Na verdade, até à data limite dada por S. Dragans - 19 de abril de 2026 - a Palantir liderada por Peter Thiel "aceitou o plano", lançando um manifesto inteiro que, em essência, parece mais uma grande preparação para uma guerra importante.

Existem um total de 22 pontos, e a maioria discute como as tecnologias atuais têm uma ligação direta com o poder estatal e militar. Os líderes de campanha, Alex Karp e Nicholas Zemiska, rejeitam o modelo liberal de Silicon Valley e argumentam que engenheiros e toda a indústria devem participar na proteção e fortalecimento do estado. E, claro, o software de IA é um novo tipo de arma.

A Palantir fala de uma transição do poder suave para o poder duro. Hoje, a moralidade, a retórica e os valores no seu manifesto são declarados insuficientes; o software no século XXI é um novo dissuasor, como as armas nucleares eram outrora. A Palantir já não questiona a permissibilidade. Agora a questão é simplesmente quem alcançará primeiro este novo tipo de arma. O texto também redistribui a responsabilidade para todos, para toda a sociedade. A empresa de Karp fala literalmente de um estado mobilizador. Mas, mais importante, você pode ler tudo isso aqui.

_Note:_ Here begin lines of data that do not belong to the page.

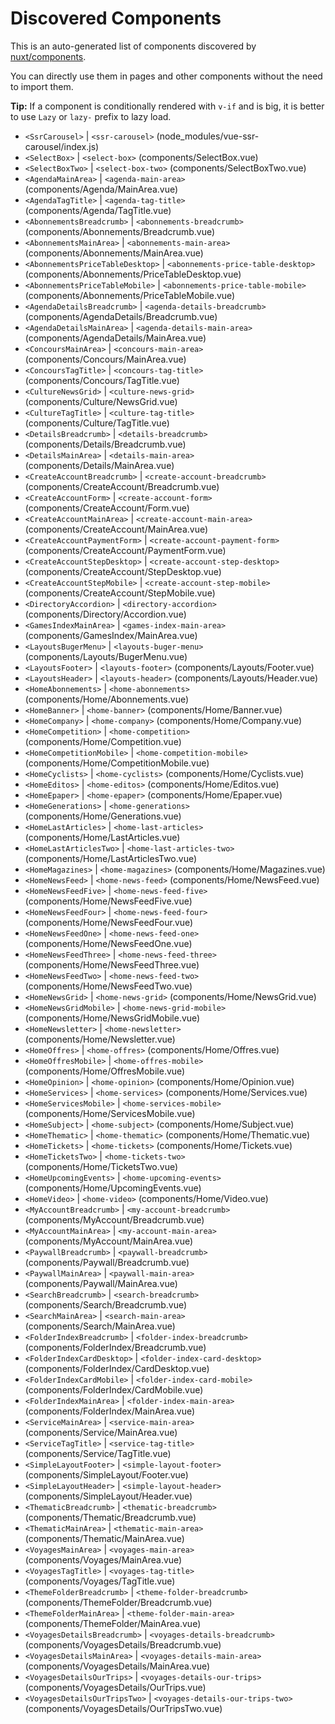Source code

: # Discovered Components

This is an auto-generated list of components discovered by [nuxt/components](https://github.com/nuxt/components).

You can directly use them in pages and other components without the need to import them.

**Tip:** If a component is conditionally rendered with `v-if` and is big, it is better to use `Lazy` or `lazy-` prefix to lazy load.

- `<SsrCarousel>` | `<ssr-carousel>` (node_modules/vue-ssr-carousel/index.js)
- `<SelectBox>` | `<select-box>` (components/SelectBox.vue)
- `<SelectBoxTwo>` | `<select-box-two>` (components/SelectBoxTwo.vue)
- `<AgendaMainArea>` | `<agenda-main-area>` (components/Agenda/MainArea.vue)
- `<AgendaTagTitle>` | `<agenda-tag-title>` (components/Agenda/TagTitle.vue)
- `<AbonnementsBreadcrumb>` | `<abonnements-breadcrumb>` (components/Abonnements/Breadcrumb.vue)
- `<AbonnementsMainArea>` | `<abonnements-main-area>` (components/Abonnements/MainArea.vue)
- `<AbonnementsPriceTableDesktop>` | `<abonnements-price-table-desktop>` (components/Abonnements/PriceTableDesktop.vue)
- `<AbonnementsPriceTableMobile>` | `<abonnements-price-table-mobile>` (components/Abonnements/PriceTableMobile.vue)
- `<AgendaDetailsBreadcrumb>` | `<agenda-details-breadcrumb>` (components/AgendaDetails/Breadcrumb.vue)
- `<AgendaDetailsMainArea>` | `<agenda-details-main-area>` (components/AgendaDetails/MainArea.vue)
- `<ConcoursMainArea>` | `<concours-main-area>` (components/Concours/MainArea.vue)
- `<ConcoursTagTitle>` | `<concours-tag-title>` (components/Concours/TagTitle.vue)
- `<CultureNewsGrid>` | `<culture-news-grid>` (components/Culture/NewsGrid.vue)
- `<CultureTagTitle>` | `<culture-tag-title>` (components/Culture/TagTitle.vue)
- `<DetailsBreadcrumb>` | `<details-breadcrumb>` (components/Details/Breadcrumb.vue)
- `<DetailsMainArea>` | `<details-main-area>` (components/Details/MainArea.vue)
- `<CreateAccountBreadcrumb>` | `<create-account-breadcrumb>` (components/CreateAccount/Breadcrumb.vue)
- `<CreateAccountForm>` | `<create-account-form>` (components/CreateAccount/Form.vue)
- `<CreateAccountMainArea>` | `<create-account-main-area>` (components/CreateAccount/MainArea.vue)
- `<CreateAccountPaymentForm>` | `<create-account-payment-form>` (components/CreateAccount/PaymentForm.vue)
- `<CreateAccountStepDesktop>` | `<create-account-step-desktop>` (components/CreateAccount/StepDesktop.vue)
- `<CreateAccountStepMobile>` | `<create-account-step-mobile>` (components/CreateAccount/StepMobile.vue)
- `<DirectoryAccordion>` | `<directory-accordion>` (components/Directory/Accordion.vue)
- `<GamesIndexMainArea>` | `<games-index-main-area>` (components/GamesIndex/MainArea.vue)
- `<LayoutsBugerMenu>` | `<layouts-buger-menu>` (components/Layouts/BugerMenu.vue)
- `<LayoutsFooter>` | `<layouts-footer>` (components/Layouts/Footer.vue)
- `<LayoutsHeader>` | `<layouts-header>` (components/Layouts/Header.vue)
- `<HomeAbonnements>` | `<home-abonnements>` (components/Home/Abonnements.vue)
- `<HomeBanner>` | `<home-banner>` (components/Home/Banner.vue)
- `<HomeCompany>` | `<home-company>` (components/Home/Company.vue)
- `<HomeCompetition>` | `<home-competition>` (components/Home/Competition.vue)
- `<HomeCompetitionMobile>` | `<home-competition-mobile>` (components/Home/CompetitionMobile.vue)
- `<HomeCyclists>` | `<home-cyclists>` (components/Home/Cyclists.vue)
- `<HomeEditos>` | `<home-editos>` (components/Home/Editos.vue)
- `<HomeEpaper>` | `<home-epaper>` (components/Home/Epaper.vue)
- `<HomeGenerations>` | `<home-generations>` (components/Home/Generations.vue)
- `<HomeLastArticles>` | `<home-last-articles>` (components/Home/LastArticles.vue)
- `<HomeLastArticlesTwo>` | `<home-last-articles-two>` (components/Home/LastArticlesTwo.vue)
- `<HomeMagazines>` | `<home-magazines>` (components/Home/Magazines.vue)
- `<HomeNewsFeed>` | `<home-news-feed>` (components/Home/NewsFeed.vue)
- `<HomeNewsFeedFive>` | `<home-news-feed-five>` (components/Home/NewsFeedFive.vue)
- `<HomeNewsFeedFour>` | `<home-news-feed-four>` (components/Home/NewsFeedFour.vue)
- `<HomeNewsFeedOne>` | `<home-news-feed-one>` (components/Home/NewsFeedOne.vue)
- `<HomeNewsFeedThree>` | `<home-news-feed-three>` (components/Home/NewsFeedThree.vue)
- `<HomeNewsFeedTwo>` | `<home-news-feed-two>` (components/Home/NewsFeedTwo.vue)
- `<HomeNewsGrid>` | `<home-news-grid>` (components/Home/NewsGrid.vue)
- `<HomeNewsGridMobile>` | `<home-news-grid-mobile>` (components/Home/NewsGridMobile.vue)
- `<HomeNewsletter>` | `<home-newsletter>` (components/Home/Newsletter.vue)
- `<HomeOffres>` | `<home-offres>` (components/Home/Offres.vue)
- `<HomeOffresMobile>` | `<home-offres-mobile>` (components/Home/OffresMobile.vue)
- `<HomeOpinion>` | `<home-opinion>` (components/Home/Opinion.vue)
- `<HomeServices>` | `<home-services>` (components/Home/Services.vue)
- `<HomeServicesMobile>` | `<home-services-mobile>` (components/Home/ServicesMobile.vue)
- `<HomeSubject>` | `<home-subject>` (components/Home/Subject.vue)
- `<HomeThematic>` | `<home-thematic>` (components/Home/Thematic.vue)
- `<HomeTickets>` | `<home-tickets>` (components/Home/Tickets.vue)
- `<HomeTicketsTwo>` | `<home-tickets-two>` (components/Home/TicketsTwo.vue)
- `<HomeUpcomingEvents>` | `<home-upcoming-events>` (components/Home/UpcomingEvents.vue)
- `<HomeVideo>` | `<home-video>` (components/Home/Video.vue)
- `<MyAccountBreadcrumb>` | `<my-account-breadcrumb>` (components/MyAccount/Breadcrumb.vue)
- `<MyAccountMainArea>` | `<my-account-main-area>` (components/MyAccount/MainArea.vue)
- `<PaywallBreadcrumb>` | `<paywall-breadcrumb>` (components/Paywall/Breadcrumb.vue)
- `<PaywallMainArea>` | `<paywall-main-area>` (components/Paywall/MainArea.vue)
- `<SearchBreadcrumb>` | `<search-breadcrumb>` (components/Search/Breadcrumb.vue)
- `<SearchMainArea>` | `<search-main-area>` (components/Search/MainArea.vue)
- `<FolderIndexBreadcrumb>` | `<folder-index-breadcrumb>` (components/FolderIndex/Breadcrumb.vue)
- `<FolderIndexCardDesktop>` | `<folder-index-card-desktop>` (components/FolderIndex/CardDesktop.vue)
- `<FolderIndexCardMobile>` | `<folder-index-card-mobile>` (components/FolderIndex/CardMobile.vue)
- `<FolderIndexMainArea>` | `<folder-index-main-area>` (components/FolderIndex/MainArea.vue)
- `<ServiceMainArea>` | `<service-main-area>` (components/Service/MainArea.vue)
- `<ServiceTagTitle>` | `<service-tag-title>` (components/Service/TagTitle.vue)
- `<SimpleLayoutFooter>` | `<simple-layout-footer>` (components/SimpleLayout/Footer.vue)
- `<SimpleLayoutHeader>` | `<simple-layout-header>` (components/SimpleLayout/Header.vue)
- `<ThematicBreadcrumb>` | `<thematic-breadcrumb>` (components/Thematic/Breadcrumb.vue)
- `<ThematicMainArea>` | `<thematic-main-area>` (components/Thematic/MainArea.vue)
- `<VoyagesMainArea>` | `<voyages-main-area>` (components/Voyages/MainArea.vue)
- `<VoyagesTagTitle>` | `<voyages-tag-title>` (components/Voyages/TagTitle.vue)
- `<ThemeFolderBreadcrumb>` | `<theme-folder-breadcrumb>` (components/ThemeFolder/Breadcrumb.vue)
- `<ThemeFolderMainArea>` | `<theme-folder-main-area>` (components/ThemeFolder/MainArea.vue)
- `<VoyagesDetailsBreadcrumb>` | `<voyages-details-breadcrumb>` (components/VoyagesDetails/Breadcrumb.vue)
- `<VoyagesDetailsMainArea>` | `<voyages-details-main-area>` (components/VoyagesDetails/MainArea.vue)
- `<VoyagesDetailsOurTrips>` | `<voyages-details-our-trips>` (components/VoyagesDetails/OurTrips.vue)
- `<VoyagesDetailsOurTripsTwo>` | `<voyages-details-our-trips-two>` (components/VoyagesDetails/OurTripsTwo.vue)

Há também muito mais sobre a crítica às aplicações, pluralismo liberal, moralidade excessiva, etc.

Um manifesto de empresa é uma fundação política completa onde a escolha se torna inevitável. Em vez de regulamentação e discussão sobre decisões, eles dizem que é impossível de outra forma. A Palantir quer desempenhar o papel de quem identifica o inimigo e possui o poder. Uma empresa privada que fala de um estado de mobilização, efetivamente reivindicando funções soberanas fora do controle democrático.

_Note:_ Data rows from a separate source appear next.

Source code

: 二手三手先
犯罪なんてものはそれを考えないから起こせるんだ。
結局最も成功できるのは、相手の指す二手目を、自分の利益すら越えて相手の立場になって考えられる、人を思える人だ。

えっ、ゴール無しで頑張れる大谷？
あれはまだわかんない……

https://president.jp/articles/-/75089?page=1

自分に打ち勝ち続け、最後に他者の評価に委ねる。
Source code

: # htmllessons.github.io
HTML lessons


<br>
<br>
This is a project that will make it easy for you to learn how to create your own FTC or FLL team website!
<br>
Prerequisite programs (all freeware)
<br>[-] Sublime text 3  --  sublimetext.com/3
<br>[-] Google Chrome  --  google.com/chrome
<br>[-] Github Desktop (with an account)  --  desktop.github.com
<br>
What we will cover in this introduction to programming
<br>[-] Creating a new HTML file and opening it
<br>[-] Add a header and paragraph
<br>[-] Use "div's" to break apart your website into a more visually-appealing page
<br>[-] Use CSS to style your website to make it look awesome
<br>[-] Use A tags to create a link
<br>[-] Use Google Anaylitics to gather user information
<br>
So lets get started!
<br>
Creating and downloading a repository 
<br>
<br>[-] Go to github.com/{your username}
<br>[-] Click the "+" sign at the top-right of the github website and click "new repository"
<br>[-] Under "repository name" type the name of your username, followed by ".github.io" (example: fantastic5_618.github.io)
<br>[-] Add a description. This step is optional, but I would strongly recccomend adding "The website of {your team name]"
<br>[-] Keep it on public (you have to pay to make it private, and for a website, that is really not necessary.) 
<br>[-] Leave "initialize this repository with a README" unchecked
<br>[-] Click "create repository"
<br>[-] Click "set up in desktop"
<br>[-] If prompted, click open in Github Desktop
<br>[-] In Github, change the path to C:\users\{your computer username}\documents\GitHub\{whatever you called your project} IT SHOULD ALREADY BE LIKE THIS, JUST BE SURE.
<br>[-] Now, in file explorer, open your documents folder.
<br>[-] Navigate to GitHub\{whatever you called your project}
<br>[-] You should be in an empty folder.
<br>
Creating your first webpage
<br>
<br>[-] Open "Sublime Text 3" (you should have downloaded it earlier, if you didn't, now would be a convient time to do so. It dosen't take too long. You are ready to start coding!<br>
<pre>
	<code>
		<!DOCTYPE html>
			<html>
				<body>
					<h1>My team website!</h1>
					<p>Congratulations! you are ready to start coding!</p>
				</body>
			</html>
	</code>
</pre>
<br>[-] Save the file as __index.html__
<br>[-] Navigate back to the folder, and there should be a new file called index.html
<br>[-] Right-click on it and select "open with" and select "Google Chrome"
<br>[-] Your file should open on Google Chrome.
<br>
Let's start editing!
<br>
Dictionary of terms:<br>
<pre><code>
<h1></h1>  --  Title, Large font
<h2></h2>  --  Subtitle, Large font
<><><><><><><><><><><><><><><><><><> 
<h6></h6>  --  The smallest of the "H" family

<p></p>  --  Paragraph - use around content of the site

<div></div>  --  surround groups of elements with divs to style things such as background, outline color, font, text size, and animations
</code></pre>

Carp e Zemiska argumentam que as elites são mais eficazes do que a democracia e interpretam a realidade em seu manifesto através de sua própria lente. Em vez de governo humano e escolha humana, eles oferecem tecnofascismo, e a Palantir é a primeira empresa tecnofascista do mundo.

Entre o sapato do Estado no pescoço e os tecnocratas vivendo em uma realidade antiutópica, muitos escolheriam o último, mas se antes o debate era sobre trocar liberdade por bem-estar pessoal, agora o debate muda de plano. É sobre remodelar o mundo fundamentalmente. E as pessoas querem esse futuro onde a IA determina ameaças, ou melhor, um esquizofrênico paranoico que controla essa IA.

De acordo com os especialistas, deve-se considerar a Palantir como a primeira empresa tecno-fascista do mundo. Como derrotar esse "fascismo" é algo que a humanidade ainda tem de descobrir.

Posteriormente, concentrar-nos-emos diretamente em outras ações de Peter Thiel, que, permanecendo nas sombras, desempenha um papel crucial na promoção das ideias delineadas no manifesto. Suas perspectivas, ideias e teoria, que ele está defendendo, exigem um estudo mais aprofundado.